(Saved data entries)
**********

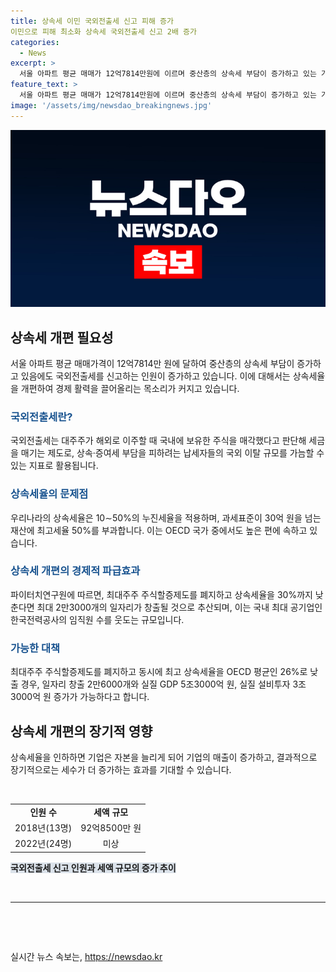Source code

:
 ```yaml
---
title: 상속세 이민 국외전출세 신고 피해 증가
이민으로 피해 최소화 상속세 국외전출세 신고 2배 증가
categories:
  - News
excerpt: >
  서울 아파트 평균 매매가 12억7814만원에 이르며 중산층의 상속세 부담이 증가하고 있는 가운데, 국내 주식 보유자의 국외전출세 신고가 증가하고 있습니다. 상속세율 개편을 통해 경제 활력을 끌어올리는 목소리가 높아지고 있으며, 이에 따른 일자리 창출, GDP 및 설비투자 증가 기대도 제기되고 있습니다. 민간연구기관인 파이터치연구원은 상속세율 인하로 최대 2만3000개의 일자리 창출 및 GDP 4조7000억원, 실질 설비투자 2조9000억원의 성과를 예상하고 있습니다.
feature_text: >
  서울 아파트 평균 매매가 12억7814만원에 이르며 중산층의 상속세 부담이 증가하고 있는 가운데, 국내 주식 보유자의 국외전출세 신고가 증가하고 있습니다. 상속세율 개편을 통해 경제 활력을 끌어올리는 목소리가 높아지고 있으며, 이에 따른 일자리 창출, GDP 및 설비투자 증가 기대도 제기되고 있습니다. 민간연구기관인 파이터치연구원은 상속세율 인하로 최대 2만3000개의 일자리 창출 및 GDP 4조7000억원, 실질 설비투자 2조9000억원의 성과를 예상하고 있습니다.
image: '/assets/img/newsdao_breakingnews.jpg'
---
```


<p><img src="/assets/img/newsdao_breakingnews.jpg" alt="ontimetimes 속보" /></p>

<h2 data-ke-size="size26">상속세 개편 필요성</h2>

<p data-ke-size="size16">서울 아파트 평균 매매가격이 12억7814만 원에 달하여 중산층의 상속세 부담이 증가하고 있음에도 국외전출세를 신고하는 인원이 증가하고 있습니다. 이에 대해서는 상속세율을 개편하여 경제 활력을 끌어올리는 목소리가 커지고 있습니다.</p>

<h3><b><span style="color: #1a5490;">국외전출세란?</span></b></h3>

<p data-ke-size="size16">국외전출세는 대주주가 해외로 이주할 때 국내에 보유한 주식을 매각했다고 판단해 세금을 매기는 제도로, 상속·증여세 부담을 피하려는 납세자들의 국외 이탈 규모를 가늠할 수 있는 지표로 활용됩니다.</p>

<h3><b><span style="color: #1a5490;">상속세율의 문제점</span></b></h3>

<p data-ke-size="size16">우리나라의 상속세율은 10∼50%의 누진세율을 적용하며, 과세표준이 30억 원을 넘는 재산에 최고세율 50%를 부과합니다. 이는 OECD 국가 중에서도 높은 편에 속하고 있습니다.</p>

<h3><b><span style="color: #1a5490;">상속세 개편의 경제적 파급효과</span></b></h3>

<p data-ke-size="size16">파이터치연구원에 따르면, 최대주주 주식할증제도를 폐지하고 상속세율을 30%까지 낮춘다면 최대 2만3000개의 일자리가 창출될 것으로 추산되며, 이는 국내 최대 공기업인 한국전력공사의 임직원 수를 웃도는 규모입니다.</p>

<h3><b><span style="color: #1a5490;">가능한 대책</span></b></h3>

<p data-ke-size="size16">최대주주 주식할증제도를 폐지하고 동시에 최고 상속세율을 OECD 평균인 26%로 낮출 경우, 일자리 창출 2만6000개와 실질 GDP 5조3000억 원, 실질 설비투자 3조3000억 원 증가가 가능하다고 합니다.</p>

<h2 data-ke-size="size26">상속세 개편의 장기적 영향</h2>

<p data-ke-size="size16">상속세율을 인하하면 기업은 자본을 늘리게 되어 기업의 매출이 증가하고, 결과적으로 장기적으로는 세수가 더 증가하는 효과를 기대할 수 있습니다.</p>

<p data-ke-size="size16">&nbsp;</p>

<table>
    <tr>
        <td style="text-align: center; height: 17px;"><b>인원 수</b></td>
        <td style="text-align: center; height: 17px;"><b>세액 규모</b></td>
    </tr>
    <tr>
        <td style="text-align: center; height: 17px;">2018년(13명)</td>
        <td style="text-align: center; height: 17px;">92억8500만 원</td>
    </tr>
    <tr>
        <td style="text-align: center; height: 17px;">2022년(24명)</td>
        <td style="text-align: center; height: 17px;">미상</td>
    </tr>
</table>

<p data-ke-size="size16"><b><span style="background-color: #21538527;">국외전출세 신고 인원과 세액 규모의 증가 추이</span></b></p>

<p data-ke-size="size16">&nbsp;</p>

<hr>

<p data-ke-size="size16">&nbsp;</p>

<p data-ke-size="size16">&nbsp;</p>
실시간 뉴스 속보는, <a href="https://newsdao.kr" rel="dofollow">https://newsdao.kr</a>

**********

ASSIGNMENT>
Your answer should be the lines from the one containing "편에 속하고 있습니다.</p>" to the end of the entries above, restated exactly and alone.

RESULT BELOW>
<p data-ke-size="size16">우리나라의 상속세율은 10∼50%의 누진세율을 적용하며, 과세표준이 30억 원을 넘는 재산에 최고세율 50%를 부과합니다. 이는 OECD 국가 중에서도 높은 편에 속하고 있습니다.</p>

<h3><b><span style="color: #1a5490;">상속세 개편의 경제적 파급효과</span></b></h3>

<p data-ke-size="size16">파이터치연구원에 따르면, 최대주주 주식할증제도를 폐지하고 상속세율을 30%까지 낮춘다면 최대 2만3000개의 일자리가 창출될 것으로 추산되며, 이는 국내 최대 공기업인 한국전력공사의 임직원 수를 웃도는 규모입니다.</p>

<h3><b><span style="color: #1a5490;">가능한 대책</span></b></h3>

<p data-ke-size="size16">최대주주 주식할증제도를 폐지하고 동시에 최고 상속세율을 OECD 평균인 26%로 낮출 경우, 일자리 창출 2만6000개와 실질 GDP 5조3000억 원, 실질 설비투자 3조3000억 원 증가가 가능하다고 합니다.</p>

<h2 data-ke-size="size26">상속세 개편의 장기적 영향</h2>

<p data-ke-size="size16">상속세율을 인하하면 기업은 자본을 늘리게 되어 기업의 매출이 증가하고, 결과적으로 장기적으로는 세수가 더 증가하는 효과를 기대할 수 있습니다.</p>

<p data-ke-size="size16">&nbsp;</p>

<table>
    <tr>
        <td style="text-align: center; height: 17px;"><b>인원 수</b></td>
        <td style="text-align: center; height: 17px;"><b>세액 규모</b></td>
    </tr>
    <tr>
        <td style="text-align: center; height: 17px;">2018년(13명)</td>
        <td style="text-align: center; height: 17px;">92억8500만 원</td>
    </tr>
    <tr>
        <td style="text-align: center; height: 17px;">2022년(24명)</td>
        <td style="text-align: center; height: 17px;">미상</td>
    </tr>
</table>

<p data-ke-size="size16"><b><span style="background-color: #21538527;">국외전출세 신고 인원과 세액 규모의 증가 추이</span></b></p>

<p data-ke-size="size16">&nbsp;</p>

<hr>

<p data-ke-size="size16">&nbsp;</p>

<p data-ke-size="size16">&nbsp;</p>
실시간 뉴스 속보는, <a href="https://newsdao.kr" rel="dofollow">https://newsdao.kr</a>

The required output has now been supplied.